### WORK REQUEST
Where the string "TRUCK" occurs in the material below, report the whole line.
*-*-*
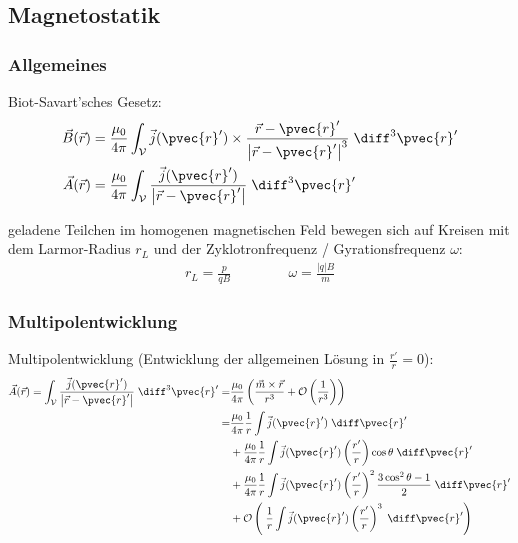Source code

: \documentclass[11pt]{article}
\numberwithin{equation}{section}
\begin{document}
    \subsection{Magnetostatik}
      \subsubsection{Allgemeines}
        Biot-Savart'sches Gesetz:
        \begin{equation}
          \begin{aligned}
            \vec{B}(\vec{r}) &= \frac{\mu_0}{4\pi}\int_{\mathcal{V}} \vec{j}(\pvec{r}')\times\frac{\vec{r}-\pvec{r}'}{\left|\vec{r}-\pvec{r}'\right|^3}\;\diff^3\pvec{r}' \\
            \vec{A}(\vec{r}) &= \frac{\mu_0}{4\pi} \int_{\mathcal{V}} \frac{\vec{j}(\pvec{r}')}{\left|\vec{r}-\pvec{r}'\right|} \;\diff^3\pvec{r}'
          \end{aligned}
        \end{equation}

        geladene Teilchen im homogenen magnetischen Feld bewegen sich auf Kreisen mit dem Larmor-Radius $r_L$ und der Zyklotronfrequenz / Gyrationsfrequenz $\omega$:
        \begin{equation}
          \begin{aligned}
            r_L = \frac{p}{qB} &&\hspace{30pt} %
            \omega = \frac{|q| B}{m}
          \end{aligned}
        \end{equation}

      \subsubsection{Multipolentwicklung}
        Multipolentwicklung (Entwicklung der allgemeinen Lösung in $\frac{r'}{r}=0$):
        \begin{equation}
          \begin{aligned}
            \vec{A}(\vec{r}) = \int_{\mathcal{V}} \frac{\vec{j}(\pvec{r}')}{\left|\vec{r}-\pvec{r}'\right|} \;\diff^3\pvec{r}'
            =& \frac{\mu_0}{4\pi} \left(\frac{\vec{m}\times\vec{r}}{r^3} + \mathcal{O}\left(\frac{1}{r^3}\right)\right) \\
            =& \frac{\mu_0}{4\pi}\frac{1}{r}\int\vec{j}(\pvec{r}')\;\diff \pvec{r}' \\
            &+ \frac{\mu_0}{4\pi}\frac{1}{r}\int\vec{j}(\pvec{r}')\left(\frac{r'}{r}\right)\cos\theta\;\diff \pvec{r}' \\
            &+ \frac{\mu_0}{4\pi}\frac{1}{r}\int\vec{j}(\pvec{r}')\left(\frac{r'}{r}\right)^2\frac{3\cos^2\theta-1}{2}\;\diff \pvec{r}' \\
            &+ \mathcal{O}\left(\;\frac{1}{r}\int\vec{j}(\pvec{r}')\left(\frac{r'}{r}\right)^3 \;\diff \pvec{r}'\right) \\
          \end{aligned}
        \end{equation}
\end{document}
*-*-*
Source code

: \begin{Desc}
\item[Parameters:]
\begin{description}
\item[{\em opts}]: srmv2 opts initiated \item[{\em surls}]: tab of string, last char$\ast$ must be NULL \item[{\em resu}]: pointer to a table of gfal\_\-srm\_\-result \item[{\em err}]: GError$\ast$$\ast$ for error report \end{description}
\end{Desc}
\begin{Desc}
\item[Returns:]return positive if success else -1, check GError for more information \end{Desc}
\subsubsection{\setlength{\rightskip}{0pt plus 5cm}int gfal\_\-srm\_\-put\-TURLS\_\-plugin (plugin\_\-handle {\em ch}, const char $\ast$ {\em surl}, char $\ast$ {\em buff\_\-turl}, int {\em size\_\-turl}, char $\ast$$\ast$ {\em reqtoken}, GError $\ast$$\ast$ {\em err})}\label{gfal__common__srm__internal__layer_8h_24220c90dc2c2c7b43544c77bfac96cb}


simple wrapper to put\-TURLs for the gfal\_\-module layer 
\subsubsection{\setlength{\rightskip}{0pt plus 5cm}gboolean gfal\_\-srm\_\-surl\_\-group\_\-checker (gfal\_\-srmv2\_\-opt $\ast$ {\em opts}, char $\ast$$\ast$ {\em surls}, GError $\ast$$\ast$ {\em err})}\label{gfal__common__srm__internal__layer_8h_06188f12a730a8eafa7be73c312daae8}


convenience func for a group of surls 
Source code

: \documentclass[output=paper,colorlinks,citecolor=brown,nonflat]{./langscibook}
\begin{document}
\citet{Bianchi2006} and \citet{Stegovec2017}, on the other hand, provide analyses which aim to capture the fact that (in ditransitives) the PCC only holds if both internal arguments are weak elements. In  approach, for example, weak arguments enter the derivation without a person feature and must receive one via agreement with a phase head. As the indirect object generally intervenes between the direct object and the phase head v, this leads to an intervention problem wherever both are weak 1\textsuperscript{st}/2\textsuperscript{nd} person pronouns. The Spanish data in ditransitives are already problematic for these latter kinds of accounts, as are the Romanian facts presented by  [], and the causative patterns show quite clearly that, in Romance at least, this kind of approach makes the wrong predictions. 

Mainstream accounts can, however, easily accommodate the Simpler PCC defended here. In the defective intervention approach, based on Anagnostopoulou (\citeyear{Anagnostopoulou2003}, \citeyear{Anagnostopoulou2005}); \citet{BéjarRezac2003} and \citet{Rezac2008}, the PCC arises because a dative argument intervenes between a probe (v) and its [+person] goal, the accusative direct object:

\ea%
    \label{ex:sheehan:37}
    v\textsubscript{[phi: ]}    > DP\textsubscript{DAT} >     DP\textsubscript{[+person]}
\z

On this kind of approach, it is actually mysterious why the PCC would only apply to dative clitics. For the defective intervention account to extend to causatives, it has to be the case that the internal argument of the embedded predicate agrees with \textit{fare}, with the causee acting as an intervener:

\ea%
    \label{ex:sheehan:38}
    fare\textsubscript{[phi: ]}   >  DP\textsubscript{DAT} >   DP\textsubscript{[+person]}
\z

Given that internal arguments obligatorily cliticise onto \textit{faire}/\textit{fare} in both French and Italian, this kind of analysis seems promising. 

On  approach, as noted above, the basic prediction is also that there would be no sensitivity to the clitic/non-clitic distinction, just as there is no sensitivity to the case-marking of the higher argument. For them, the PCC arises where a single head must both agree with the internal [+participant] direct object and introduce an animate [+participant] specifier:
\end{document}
*-*-*
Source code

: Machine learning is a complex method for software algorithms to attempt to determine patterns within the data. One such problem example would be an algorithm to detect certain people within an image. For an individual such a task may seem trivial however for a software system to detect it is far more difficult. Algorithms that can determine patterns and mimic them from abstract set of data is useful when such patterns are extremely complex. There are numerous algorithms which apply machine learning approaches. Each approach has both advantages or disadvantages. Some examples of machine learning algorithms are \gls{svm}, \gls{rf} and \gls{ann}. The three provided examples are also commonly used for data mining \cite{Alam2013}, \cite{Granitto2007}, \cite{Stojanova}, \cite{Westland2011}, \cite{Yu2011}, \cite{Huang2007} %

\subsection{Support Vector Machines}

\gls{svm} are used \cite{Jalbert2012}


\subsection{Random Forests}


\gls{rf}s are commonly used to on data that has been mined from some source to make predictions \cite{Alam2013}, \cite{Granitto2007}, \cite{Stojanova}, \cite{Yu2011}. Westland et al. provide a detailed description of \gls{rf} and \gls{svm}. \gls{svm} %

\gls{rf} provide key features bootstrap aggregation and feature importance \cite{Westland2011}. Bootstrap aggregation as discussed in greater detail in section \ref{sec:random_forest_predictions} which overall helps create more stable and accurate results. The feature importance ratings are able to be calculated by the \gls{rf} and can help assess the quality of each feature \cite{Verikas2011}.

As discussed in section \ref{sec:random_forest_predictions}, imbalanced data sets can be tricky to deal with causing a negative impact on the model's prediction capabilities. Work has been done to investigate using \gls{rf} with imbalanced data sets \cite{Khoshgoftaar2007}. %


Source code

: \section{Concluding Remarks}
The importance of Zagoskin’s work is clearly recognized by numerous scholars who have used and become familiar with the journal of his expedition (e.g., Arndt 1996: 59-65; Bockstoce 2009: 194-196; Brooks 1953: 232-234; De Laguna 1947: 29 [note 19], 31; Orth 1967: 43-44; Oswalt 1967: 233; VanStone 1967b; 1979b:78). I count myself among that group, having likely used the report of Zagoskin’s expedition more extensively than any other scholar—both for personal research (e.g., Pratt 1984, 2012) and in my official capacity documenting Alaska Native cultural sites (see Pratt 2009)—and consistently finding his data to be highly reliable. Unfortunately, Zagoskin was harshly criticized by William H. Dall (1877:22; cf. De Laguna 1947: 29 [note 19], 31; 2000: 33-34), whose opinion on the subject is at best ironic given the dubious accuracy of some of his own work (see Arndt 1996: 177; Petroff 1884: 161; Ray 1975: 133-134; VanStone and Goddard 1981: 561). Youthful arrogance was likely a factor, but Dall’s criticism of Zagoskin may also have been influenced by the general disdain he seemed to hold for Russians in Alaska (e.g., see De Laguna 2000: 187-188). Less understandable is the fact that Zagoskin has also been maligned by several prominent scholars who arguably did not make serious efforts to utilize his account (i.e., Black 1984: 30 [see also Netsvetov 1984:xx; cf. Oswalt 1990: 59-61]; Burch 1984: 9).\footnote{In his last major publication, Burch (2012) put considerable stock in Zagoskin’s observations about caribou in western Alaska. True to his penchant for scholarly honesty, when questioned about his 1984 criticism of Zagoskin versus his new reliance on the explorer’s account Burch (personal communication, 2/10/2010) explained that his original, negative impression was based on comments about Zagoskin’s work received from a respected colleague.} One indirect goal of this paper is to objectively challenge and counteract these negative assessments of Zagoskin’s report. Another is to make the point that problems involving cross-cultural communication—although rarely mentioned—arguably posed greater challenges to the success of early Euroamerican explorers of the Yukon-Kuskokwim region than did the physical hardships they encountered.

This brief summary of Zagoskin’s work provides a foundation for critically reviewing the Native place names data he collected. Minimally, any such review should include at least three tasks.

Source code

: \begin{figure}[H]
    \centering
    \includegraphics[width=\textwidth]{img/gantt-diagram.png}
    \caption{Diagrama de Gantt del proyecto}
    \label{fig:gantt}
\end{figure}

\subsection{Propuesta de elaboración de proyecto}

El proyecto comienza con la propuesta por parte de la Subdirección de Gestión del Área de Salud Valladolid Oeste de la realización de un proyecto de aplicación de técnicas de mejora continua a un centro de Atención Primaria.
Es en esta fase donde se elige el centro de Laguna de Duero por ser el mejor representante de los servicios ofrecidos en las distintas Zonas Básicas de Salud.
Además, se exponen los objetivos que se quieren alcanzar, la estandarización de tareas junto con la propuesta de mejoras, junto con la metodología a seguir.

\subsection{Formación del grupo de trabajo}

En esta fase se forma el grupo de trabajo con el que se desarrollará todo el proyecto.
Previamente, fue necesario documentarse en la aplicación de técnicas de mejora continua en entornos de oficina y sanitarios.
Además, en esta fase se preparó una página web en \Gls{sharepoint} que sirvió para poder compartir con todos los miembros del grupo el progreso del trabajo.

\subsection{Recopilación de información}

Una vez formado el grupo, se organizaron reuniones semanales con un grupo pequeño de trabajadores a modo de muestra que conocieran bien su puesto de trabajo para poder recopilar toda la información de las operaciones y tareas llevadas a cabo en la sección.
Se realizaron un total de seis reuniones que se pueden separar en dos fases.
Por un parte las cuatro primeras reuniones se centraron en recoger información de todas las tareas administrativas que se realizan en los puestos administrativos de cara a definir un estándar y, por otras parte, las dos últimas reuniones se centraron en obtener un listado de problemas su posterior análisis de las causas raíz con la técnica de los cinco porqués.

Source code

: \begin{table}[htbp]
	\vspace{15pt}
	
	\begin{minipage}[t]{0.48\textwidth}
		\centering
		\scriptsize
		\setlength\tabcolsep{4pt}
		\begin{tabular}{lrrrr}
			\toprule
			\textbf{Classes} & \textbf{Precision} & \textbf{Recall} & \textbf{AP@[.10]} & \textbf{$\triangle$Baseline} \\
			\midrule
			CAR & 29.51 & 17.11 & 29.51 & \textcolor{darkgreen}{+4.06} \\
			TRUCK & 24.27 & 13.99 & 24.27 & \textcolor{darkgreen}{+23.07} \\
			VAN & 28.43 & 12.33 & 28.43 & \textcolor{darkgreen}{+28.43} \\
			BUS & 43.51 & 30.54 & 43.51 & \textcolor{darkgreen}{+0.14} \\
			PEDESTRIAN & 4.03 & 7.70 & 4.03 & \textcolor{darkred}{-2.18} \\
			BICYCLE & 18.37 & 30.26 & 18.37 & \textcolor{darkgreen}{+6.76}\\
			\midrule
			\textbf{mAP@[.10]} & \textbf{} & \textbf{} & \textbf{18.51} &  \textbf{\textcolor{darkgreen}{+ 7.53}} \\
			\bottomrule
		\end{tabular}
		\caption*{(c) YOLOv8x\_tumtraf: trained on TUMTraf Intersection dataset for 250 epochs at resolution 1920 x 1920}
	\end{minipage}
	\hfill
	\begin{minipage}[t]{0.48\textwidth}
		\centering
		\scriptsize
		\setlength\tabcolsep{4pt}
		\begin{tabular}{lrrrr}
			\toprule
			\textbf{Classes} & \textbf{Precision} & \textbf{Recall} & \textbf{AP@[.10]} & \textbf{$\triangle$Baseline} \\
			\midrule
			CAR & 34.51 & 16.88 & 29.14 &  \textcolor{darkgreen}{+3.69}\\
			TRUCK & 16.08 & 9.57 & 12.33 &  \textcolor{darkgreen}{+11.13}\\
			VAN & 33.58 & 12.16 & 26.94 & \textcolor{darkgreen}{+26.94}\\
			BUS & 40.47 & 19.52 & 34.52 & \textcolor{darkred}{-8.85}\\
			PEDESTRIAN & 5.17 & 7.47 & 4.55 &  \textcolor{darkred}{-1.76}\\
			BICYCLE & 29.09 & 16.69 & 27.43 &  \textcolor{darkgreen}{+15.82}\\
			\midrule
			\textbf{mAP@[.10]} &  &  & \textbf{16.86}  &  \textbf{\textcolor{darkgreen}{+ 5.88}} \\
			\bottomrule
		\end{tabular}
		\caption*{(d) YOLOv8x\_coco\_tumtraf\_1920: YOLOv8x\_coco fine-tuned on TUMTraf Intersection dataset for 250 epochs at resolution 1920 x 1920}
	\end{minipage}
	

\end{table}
*-*-*
### RESULT OF THIS EXERCISE
			TRUCK & 24.27 & 13.99 & 24.27 & \textcolor{darkgreen}{+23.07} \\
			TRUCK & 16.08 & 9.57 & 12.33 &  \textcolor{darkgreen}{+11.13}\\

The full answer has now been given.